Quality of Service Mirroring Timeout Configuration
The Quality of Service (QoS) timeout determines how long a Mirror configuration of Caché will tolerate a loss of connectivity between its members. However, the exact method by which it does this and what that means for someone looking to configure this setting on their own system is not entirely obvious. For example, InterSystems released an alert in April of 2015 detailing the consequences of having a shorter QoS timeout on virtualized systems and our decision to change the default value of QoS from 2 seconds to 8 seconds in newer versions. To start with, however, I want to discuss how exactly QoS is used on any given system. For the purpose of this discussion, I am only going to refer to the machines and mirror members involved in mirror failover; asynchronous mirror members (which cannot automatically take over in any failure scenario) play no part in mirror failover.
Agent Controlled Failover Mode (all systems pre 2015.1, and some 2015.1+)
All mirrors running on systems before version 2015.1 of Caché, and some mirrors on later systems, make use of only two machines to determine failover; they lack the third machine used as an arbiter in later mirrors. These two machine setups operate in what is known as Agent Controlled Failover Mode. Therefore, understanding what will occur in any given scenario when operating under Agent Controlled Failover Mode requires us to look only at the primary and backup failover machines.
On the primary machine, the QoS timeout determines how long the primary may wait for acknowledgment from the backup that the backup has received journal data. Although data can be entered (and stored in buffers) while the primary waits for an acknowledgment, Caché will not return on operations such as a journal sync. While waiting on the QoS timeout, the primary will not write to the database without an acknowledgment, but will write to the journals. After the QoS timeout, the primary sends a message to the backup to tell it to disconnect before entering the trouble state, which prevents it, the primary, from writing to both the journals and the databases.
If the QoS+Trouble Timeout time limit is exceeded waiting on a response from the backup, then the primary will continue without acknowledgement from the backup. Trouble Timeout is three times the length of the QoS through version 2015.1, and two times the length of the QoS in 2015.2+. The primary will continue in this way until the backup reconnects, catches up, and then is marked active. When the backup is once more marked active, the primary will again wait on acknowledgements before committing journal writes to disk.
On the other side of the connection, if the backup gets no message from the primary within half the QoS timeout period, it will send a message to make sure the Primary is still alive. This ensures that on systems where the primary goes for a long period without sending data that the backup does not disconnect or mark itself erroneously as behind. The backup then waits an additional ½ QoS for a response from the primary machine.
If the primary tells the backup that the primary is still up, the backup will continue normally.

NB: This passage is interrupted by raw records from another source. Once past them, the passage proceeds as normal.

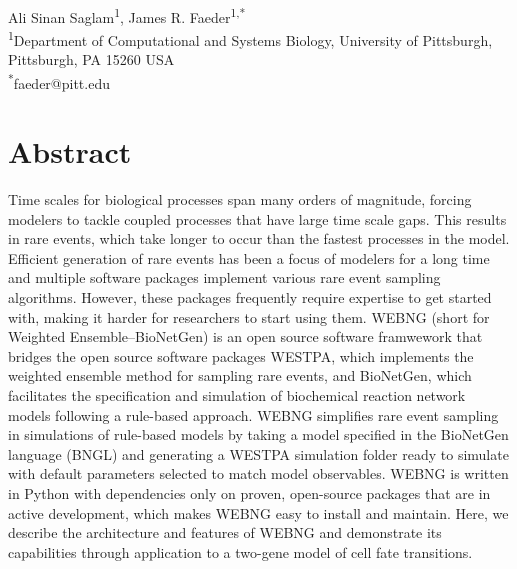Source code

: \documentclass[10pt,letterpaper]{article}
\begin{document}
\vspace*{0.35in}

\begin{flushleft}
{\Large
\textbf{}
}
\newline
\\
Ali Sinan Saglam\textsuperscript{1},
James R. Faeder\textsuperscript{1,*}
\\
\bigskip
\textsuperscript{1}Department of Computational and Systems Biology, University of Pittsburgh, Pittsburgh, PA 15260 USA
\\
\bigskip
\textsuperscript{*}faeder@pitt.edu

\end{flushleft}

\section*{Abstract}
Time scales for biological processes span many orders of magnitude, forcing modelers to tackle coupled processes that have large time scale gaps. This results in rare events, which take longer to occur than the fastest processes in the model. Efficient generation of rare events has been a focus of modelers for a long time and multiple software packages implement various rare event sampling algorithms. However, these packages frequently require expertise to get started with, making it harder for researchers to start using them. WEBNG (short for Weighted Ensemble--BioNetGen) is an open source software framwework that bridges the open source software packages WESTPA, which implements the weighted ensemble method for sampling rare events, and BioNetGen, which facilitates the specification and simulation of biochemical reaction network models following a rule-based approach. WEBNG simplifies rare event sampling in simulations of rule-based models by taking a model specified in the BioNetGen language (BNGL) and generating a WESTPA simulation folder ready to simulate with default parameters selected to match model observables. WEBNG is written in Python with dependencies only on proven, open-source packages that are in active development, which makes WEBNG easy to install and maintain. Here, we describe the architecture and features of WEBNG and demonstrate its capabilities through application to a two-gene model of cell fate transitions.

\linenumbers
\end{document}
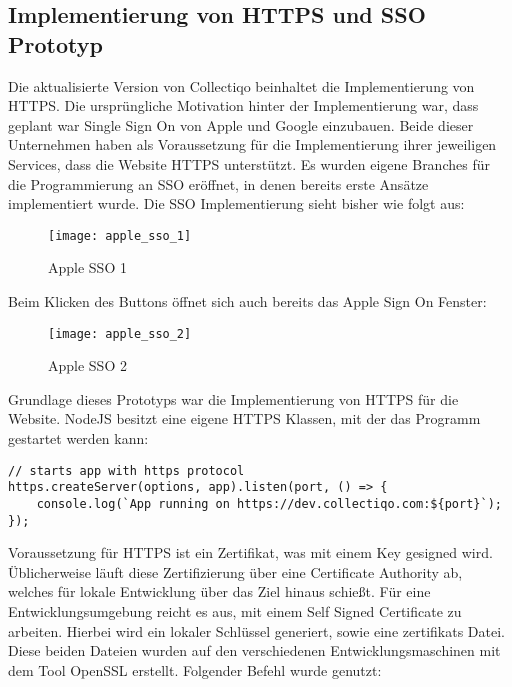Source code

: \subsection{Implementierung von HTTPS und SSO Prototyp}\label{subsec:implementierung-von-https}

Die aktualisierte Version von Collectiqo beinhaltet die Implementierung von HTTPS.
Die ursprüngliche Motivation hinter der Implementierung war, dass geplant war Single Sign On von Apple und Google einzubauen.
Beide dieser Unternehmen haben als Voraussetzung für die Implementierung ihrer jeweiligen Services, dass die Website HTTPS unterstützt.
Es wurden eigene Branches für die Programmierung an SSO eröffnet, in denen bereits erste Ansätze implementiert wurde.
Die SSO Implementierung sieht bisher wie folgt aus:

\begin{figure}[h]
    \centering
    \texttt{[image: apple\_sso\_1]}
    \caption{Apple SSO 1}
    \label{fig:apple_sso_1}
\end{figure}

Beim Klicken des Buttons öffnet sich auch bereits das Apple Sign On Fenster:

\begin{figure}[h]
    \centering
    \texttt{[image: apple\_sso\_2]}
    \caption{Apple SSO 2}
    \label{fig:apple_sso_2}
\end{figure}

Grundlage dieses Prototyps war die Implementierung von HTTPS für die Website.
NodeJS besitzt eine eigene HTTPS Klassen, mit der das Programm gestartet werden kann:

\vspace{1em}
\lstset{language=JavaScript}
\begin{lstlisting}[label={lst:https}]
// starts app with https protocol
https.createServer(options, app).listen(port, () => {
    console.log(`App running on https://dev.collectiqo.com:${port}`);
});
\end{lstlisting}
\vspace{1em}

Voraussetzung für HTTPS ist ein Zertifikat, was mit einem Key gesigned wird.
Üblicherweise läuft diese Zertifizierung über eine Certificate Authority ab, welches für lokale Entwicklung über das Ziel hinaus schießt.
Für eine Entwicklungsumgebung reicht es aus, mit einem Self Signed Certificate zu arbeiten.
Hierbei wird ein lokaler Schlüssel generiert, sowie eine zertifikats Datei.
Diese beiden Dateien wurden auf den verschiedenen Entwicklungsmaschinen mit dem Tool OpenSSL erstellt.
Folgender Befehl wurde genutzt:

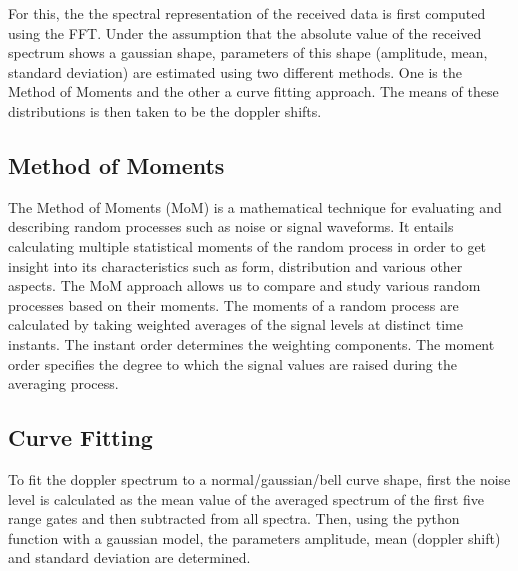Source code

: For this, the the spectral representation of the received data is first computed using the FFT. Under the assumption that the absolute value of the received spectrum shows a gaussian shape, parameters of this shape (amplitude, mean, standard deviation) are estimated using two different methods. One is the Method of Moments and the other a curve fitting approach. The means of these distributions is then taken to be the doppler shifts.


\subsection{Method of Moments}
The Method of Moments (MoM) is a mathematical technique for evaluating and describing random processes such as noise or signal waveforms. It entails calculating multiple statistical moments of the random process in order to get insight into its characteristics such as form, distribution and various other aspects. The MoM approach allows us to compare and study various random processes based on their moments. The moments of a random process are calculated by taking weighted averages of the signal levels at distinct time instants. The instant order determines the weighting components. The moment order specifies the degree to which the signal values are raised during the averaging process.


\subsection{Curve Fitting}
To fit the doppler spectrum to a normal/gaussian/bell curve shape, first the noise level is calculated as the mean value of the averaged spectrum of the first five range gates and then subtracted from all spectra. Then, using the python function  with a gaussian model, the parameters amplitude, mean (doppler shift) and standard deviation are determined.

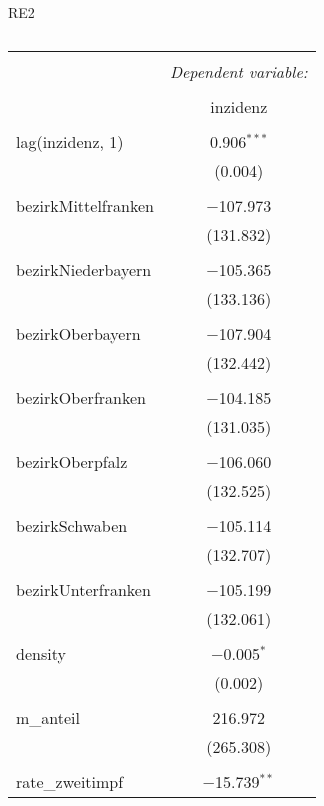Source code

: \documentclass{article}
\begin{document}
RE2

\begin{table}[!htbp] \centering 
  \caption{} 
  \label{} 
\begin{tabular}{@{\extracolsep{5pt}}lc} 
\\[-1.8ex]\hline 
\hline \\[-1.8ex] 
 & \multicolumn{1}{c}{\textit{Dependent variable:}} \\ 
\cline{2-2} 
\\[-1.8ex] & inzidenz \\ 
\hline \\[-1.8ex] 
 lag(inzidenz, 1) & 0.906$^{***}$ \\ 
  & (0.004) \\ 
  & \\ 
 bezirkMittelfranken & $-$107.973 \\ 
  & (131.832) \\ 
  & \\ 
 bezirkNiederbayern & $-$105.365 \\ 
  & (133.136) \\ 
  & \\ 
 bezirkOberbayern & $-$107.904 \\ 
  & (132.442) \\ 
  & \\ 
 bezirkOberfranken & $-$104.185 \\ 
  & (131.035) \\ 
  & \\ 
 bezirkOberpfalz & $-$106.060 \\ 
  & (132.525) \\ 
  & \\ 
 bezirkSchwaben & $-$105.114 \\ 
  & (132.707) \\ 
  & \\ 
 bezirkUnterfranken & $-$105.199 \\ 
  & (132.061) \\ 
  & \\ 
 density & $-$0.005$^{*}$ \\ 
  & (0.002) \\ 
  & \\ 
 m\_anteil & 216.972 \\ 
  & (265.308) \\ 
  & \\ 
 rate\_zweitimpf & $-$15.739$^{**}$ \\ 

\end{tabular}
\end{table}
\end{document}
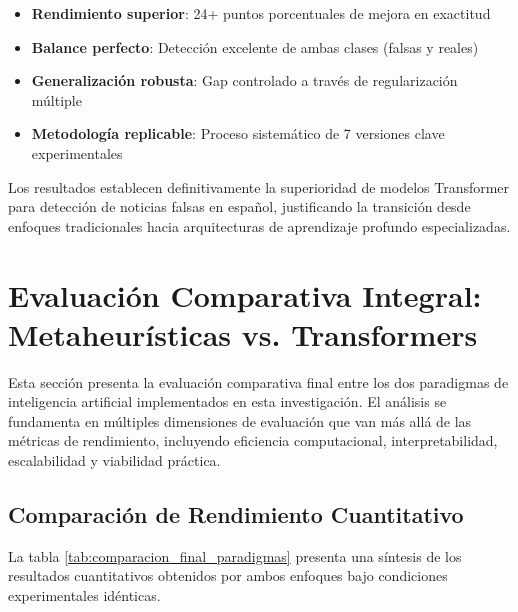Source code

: \begin{itemize}
    \item \textbf{Rendimiento superior}: 24+ puntos porcentuales de mejora en exactitud
    \item \textbf{Balance perfecto}: Detección excelente de ambas clases (falsas y reales)
    \item \textbf{Generalización robusta}: Gap controlado a través de regularización múltiple
    \item \textbf{Metodología replicable}: Proceso sistemático de 7 versiones clave experimentales
\end{itemize}

Los resultados establecen definitivamente la superioridad de modelos Transformer para detección de noticias falsas en español, justificando la transición desde enfoques tradicionales hacia arquitecturas de aprendizaje profundo especializadas.

\section{Evaluación Comparativa Integral: Metaheurísticas vs. Transformers}
\label{sec:evaluacion_comparativa_integral}

Esta sección presenta la evaluación comparativa final entre los dos paradigmas de inteligencia artificial implementados en esta investigación. El análisis se fundamenta en múltiples dimensiones de evaluación que van más allá de las métricas de rendimiento, incluyendo eficiencia computacional, interpretabilidad, escalabilidad y viabilidad práctica.

\subsection{Comparación de Rendimiento Cuantitativo}

La tabla \ref{tab:comparacion_final_paradigmas} presenta una síntesis de los resultados cuantitativos obtenidos por ambos enfoques bajo condiciones experimentales idénticas.

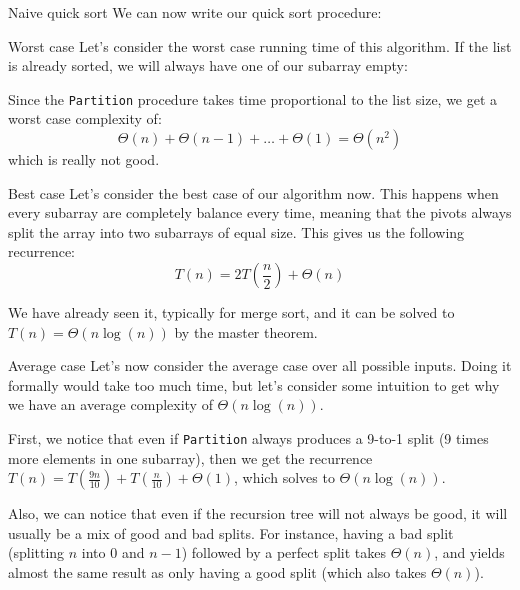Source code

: \documentclass[a4paper]{article}
\begin{document}
\begin{parag}{Naive quick sort}
    We can now write our quick sort procedure:
    
    \begin{subparag}{Worst case}
        Let's consider the worst case running time of this algorithm. If the list is already sorted, we will always have one of our subarray empty:

        Since the \texttt{Partition} procedure takes time proportional to the list size, we get a worst case complexity of: 
        \[\Theta\left(n\right) + \Theta\left(n-1\right) + \ldots + \Theta\left(1\right) = \Theta\left(n^2\right)\]
        which is really not good.
    \end{subparag}
    
    \begin{subparag}{Best case}
        Let's consider the best case of our algorithm now. This happens when every subarray are completely balance every time, meaning that the pivots always split the array into two subarrays of equal size. This gives us the following recurrence: 
        \[T\left(n\right) = 2T\left(\frac{n}{2}\right) + \Theta\left(n\right)\]
        
        We have already seen it, typically for merge sort, and it can be solved to $T\left(n\right) = \Theta\left(n\log\left(n\right)\right)$ by the master theorem.
    \end{subparag}

    \begin{subparag}{Average case}
        Let's now consider the average case over all possible inputs. Doing it formally would take too much time, but let's consider some intuition to get why we have an average complexity of $\Theta\left(n \log\left(n\right)\right)$.

        First, we notice that even if \texttt{Partition} always produces a 9-to-1 split (9 times more elements in one subarray), then we get the recurrence $T\left(n\right) = T\left(\frac{9n}{10}\right) + T\left(\frac{n}{10}\right) + \Theta\left(1\right)$, which solves to $\Theta\left(n \log\left(n\right)\right)$.

        Also, we can notice that even if the recursion tree will not always be good, it will usually be a mix of good and bad splits. For instance, having a bad split (splitting $n$ into $0$ and $n-1$) followed by a perfect split takes $\Theta\left(n\right)$, and yields almost the same result as only having a good split (which also takes $\Theta\left(n\right)$).
    \end{subparag}
\end{parag}
\end{document}
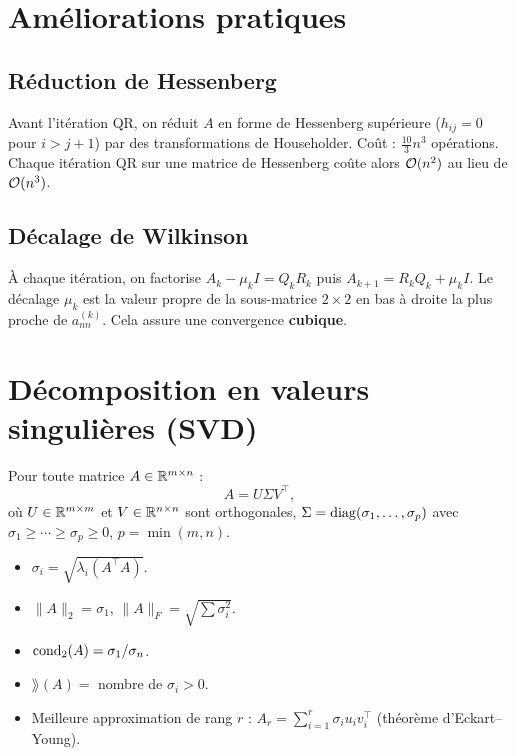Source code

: \section{Am\'eliorations pratiques}

\subsection{R\'eduction de Hessenberg}

\begin{definition}
Avant l'it\'eration QR, on r\'eduit $A$ en forme de Hessenberg sup\'erieure ($h_{ij}=0$ pour $i>j+1$) par des transformations de Householder. Co\^ut : $\frac{10}{3}n^3$ op\'erations. Chaque it\'eration QR sur une matrice de Hessenberg co\^ute alors $\BigO(n^2)$ au lieu de $\BigO(n^3)$.
\end{definition}

\subsection{D\'ecalage de Wilkinson}

\begin{definition}
\`A chaque it\'eration, on factorise $A_k-\mu_k I=Q_kR_k$ puis $A_{k+1}=R_kQ_k+\mu_k I$. Le d\'ecalage $\mu_k$ est la valeur propre de la sous-matrice $2\times 2$ en bas \`a droite la plus proche de $a_{nn}^{(k)}$. Cela assure une convergence \textbf{cubique}.
\end{definition}

\section{D\'ecomposition en valeurs singuli\`eres (SVD)}

\begin{definition}
Pour toute matrice $A\in\R^{m\times n}$ :
\[
A = U\Sigma V^\top,
\]
o\`u $U\in\R^{m\times m}$ et $V\in\R^{n\times n}$ sont orthogonales, $\Sigma=\diag(\sigma_1,\ldots,\sigma_p)$ avec $\sigma_1\geq\cdots\geq\sigma_p\geq 0$, $p=\min(m,n)$.
\end{definition}

\begin{theoreme}
\begin{itemize}
\item $\sigma_i=\sqrt{\lambda_i(A^\top A)}$.
\item $\|A\|_2=\sigma_1$, $\|A\|_F=\sqrt{\sum\sigma_i^2}$.
\item $\cond_2(A)=\sigma_1/\sigma_n$.
\item $\rang(A)=$ nombre de $\sigma_i>0$.
\item Meilleure approximation de rang $r$ : $A_r=\sum_{i=1}^r\sigma_i u_i v_i^\top$ (th\'eor\`eme d'Eckart--Young).
\end{itemize}
\end{theoreme}

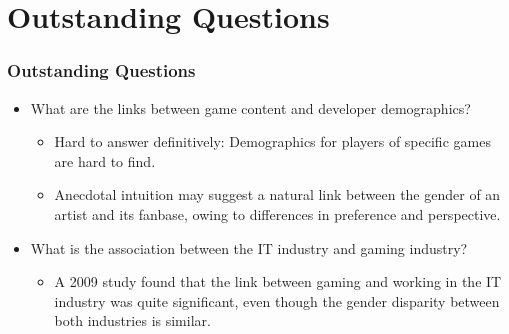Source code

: \documentclass{beamer}
\begin{document}
\section{Outstanding Questions}
\begin{frame}
    \frametitle{Outstanding Questions}
    \begin{itemize}
	    \item What are the links between game content and developer demographics?
	    \begin{itemize}
	        \item Hard to answer definitively: Demographics for players of specific games are hard to find.
	        \item Anecdotal intuition may suggest a natural link between the gender of an artist and its fanbase, owing to differences in preference and perspective.
	    \end{itemize}
	    \item What is the association between the IT industry and gaming industry?
	    \begin{itemize}
	        \item A 2009 study \cite{betsy_questioning_2009} found that the link between gaming and working in the IT industry was quite significant, even though the gender disparity between both industries is similar.
        \end{itemize}
    \end{itemize}
\end{frame}

\nocite{*}
%
%
\end{document}
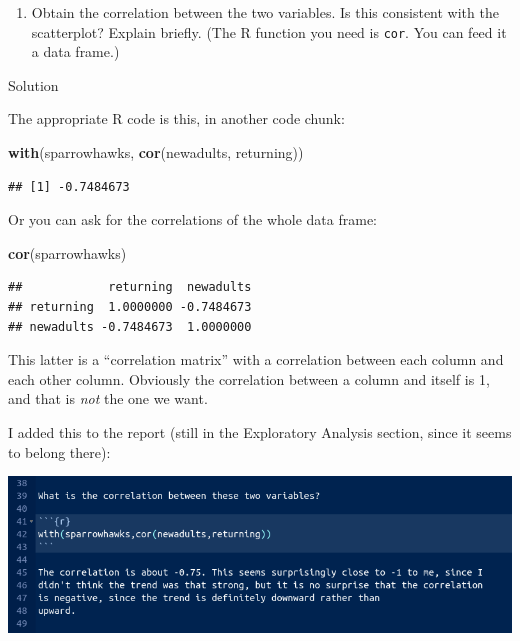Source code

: \documentclass[]{tufte-book}
\newenvironment{Shaded}{}{}
\newcommand{\KeywordTok}[1]{\textcolor[rgb]{0.00,0.44,0.13}{\textbf{#1}}}
\newcommand{\NormalTok}[1]{#1}
\providecommand{\tightlist}{%
  \setlength{\itemsep}{0pt}\setlength{\parskip}{0pt}}
\theoremstyle{definition}
\theoremstyle{definition}
\theoremstyle{definition}
\theoremstyle{remark}
\begin{document}
\begin{enumerate}
\def\labelenumi{(\alph{enumi})}
\setcounter{enumi}{3}
\tightlist
\item
  Obtain the correlation between the two variables. Is this consistent
  with the scatterplot? Explain briefly. (The R function you need is
  \texttt{cor}. You can feed it a data frame.)
\end{enumerate}

Solution

The appropriate R code is this, in another code chunk:

\begin{Shaded}
\begin{Highlighting}[]
\KeywordTok{with}\NormalTok{(sparrowhawks, }\KeywordTok{cor}\NormalTok{(newadults, returning))}
\end{Highlighting}
\end{Shaded}

\begin{verbatim}
## [1] -0.7484673
\end{verbatim}

Or you can ask for the correlations of the whole data frame:

\begin{Shaded}
\begin{Highlighting}[]
\KeywordTok{cor}\NormalTok{(sparrowhawks)}
\end{Highlighting}
\end{Shaded}

\begin{verbatim}
##            returning  newadults
## returning  1.0000000 -0.7484673
## newadults -0.7484673  1.0000000
\end{verbatim}

This latter is a ``correlation matrix'' with a correlation between each
column and each other column. Obviously the correlation between a column
and itself is 1, and that is \emph{not} the one we want.

I added this to the report (still in the Exploratory Analysis section,
since it seems to belong there):

\includegraphics{sh5.png}
\end{document}
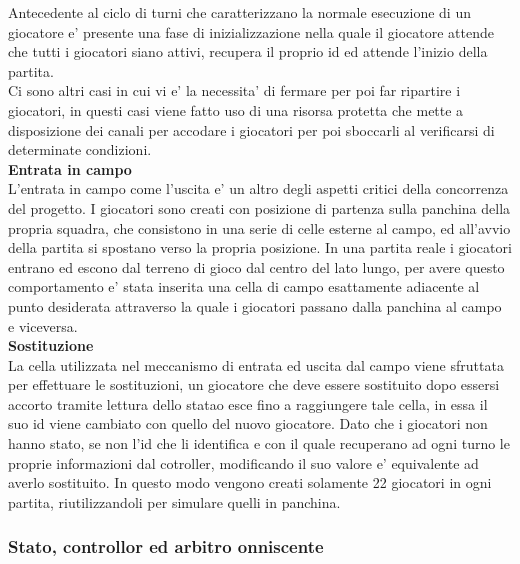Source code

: Antecedente al ciclo di turni che caratterizzano la normale esecuzione di un giocatore e' presente una fase di inizializzazione nella quale il giocatore attende che tutti i giocatori siano attivi, recupera il proprio id ed attende l'inizio della partita.\\

Ci sono altri casi in cui vi e' la necessita' di fermare per poi far ripartire i giocatori, in questi casi viene fatto uso di una risorsa protetta che mette a disposizione dei canali per accodare i giocatori per poi sboccarli al verificarsi di determinate condizioni.\\

\textbf{Entrata in campo}\\

L'entrata in campo come l'uscita e' un altro degli aspetti critici della concorrenza del progetto. I giocatori sono creati con posizione di partenza sulla panchina della propria squadra, che consistono in una serie di celle esterne al campo, ed all'avvio della partita si spostano verso la propria posizione. In una partita reale i giocatori entrano ed escono dal terreno di gioco dal centro del lato lungo, per avere questo comportamento e' stata inserita una cella di campo esattamente adiacente al punto desiderata attraverso la quale i giocatori passano dalla panchina al campo e viceversa.\\

\textbf{Sostituzione}\\

La cella utilizzata nel meccanismo di entrata ed uscita dal campo viene sfruttata per effettuare le sostituzioni, un giocatore che deve essere sostituito dopo essersi accorto tramite lettura dello statao esce fino a raggiungere tale cella, in essa il suo id viene cambiato con quello del nuovo giocatore. Dato che i giocatori non hanno stato, se non l'id che li identifica e con il quale recuperano ad ogni turno le proprie informazioni dal cotroller, modificando il suo valore e' equivalente ad averlo sostituito. In questo modo vengono creati solamente 22 giocatori in ogni partita, riutilizzandoli per simulare quelli in panchina.\\

\subsubsection{Stato, controllor ed arbitro onniscente}
\label{sec:analisi_concorrenza_controller_arbitro}

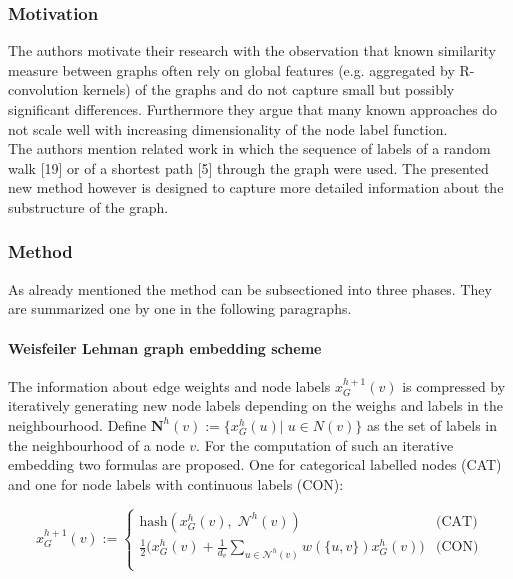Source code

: \documentclass[twoside]{scrartcl}
\begin{document}
\subsubsection{Motivation}
The authors motivate their research with the observation that known similarity measure between graphs often rely on global features (e.g. aggregated by R-convolution kernels) of the graphs and do not capture small but possibly significant differences. Furthermore they argue that many known approaches do not scale well with increasing dimensionality of the node label function.\\

The authors mention related work in which the sequence of labels of a random walk [19] %
or of a shortest path [5] %
through the graph were used. The presented new method however is designed to capture more detailed information about the substructure of the graph.

\subsubsection{Method}
As already mentioned the method can be subsectioned into three phases. They are summarized one by one in the following paragraphs.

\paragraph{Weisfeiler Lehman graph embedding scheme} The information about edge weights and node labels $x^{h+1}_G(v)$ is compressed by iteratively generating new node labels depending on the weighs and labels in the neighbourhood. Define $\mathbf{N}^h(v):=\{x^{h}_G(u)|\; u\in N(v)\}$ as the set of labels in the neighbourhood of a node $v$. For the computation of such an iterative embedding two formulas are proposed. One for categorical labelled nodes (CAT) and one for node labels with continuous labels (CON): 

\[ x^{h+1}_G(v) := \begin{cases}
\text{hash}(x^{h}_G(v), \; \mathcal{N}^h(v)) & \text{(CAT)}\\ 
\frac{1}{2}\Big(x^{h}_G(v) + \frac{1}{d_v} \sum_{u\in \mathcal{N}^h(v)}w(\{u,v\})x^{h}_G(v)\Big)  & \text{(CON)}\\ 
\end{cases} \]

\end{document}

If the backup does not receive such a message, it will check with the ISCAgent on the primary machine to see if the primary instance is down or hung. If it gets confirmation that the primary is down or hung, it will force down the primary and take over itself as the new primary. If the backup gets no message from the primary after requesting one, it has no way of knowing whether the primary is running normally and has just lost connection with the backup, or if the primary is in fact down. Therefore the backup will not take over as primary, as two mirror members running as primary simultaneously (a condition known as split brain) can lead to unpredictable and unrecoverable results.
This process of checking on the primary after only ½ QoS without a message means that the backup will wait for close to the full QoS timeout on a busy system after an actual disconnect before taking over. On a system with low activity, the backup might respond in as little as half QoS, as the primary may not have sent a message for up to half QoS before there was any actual loss of connection.
Arbiter Controlled Failover Mode (2015.1+ only)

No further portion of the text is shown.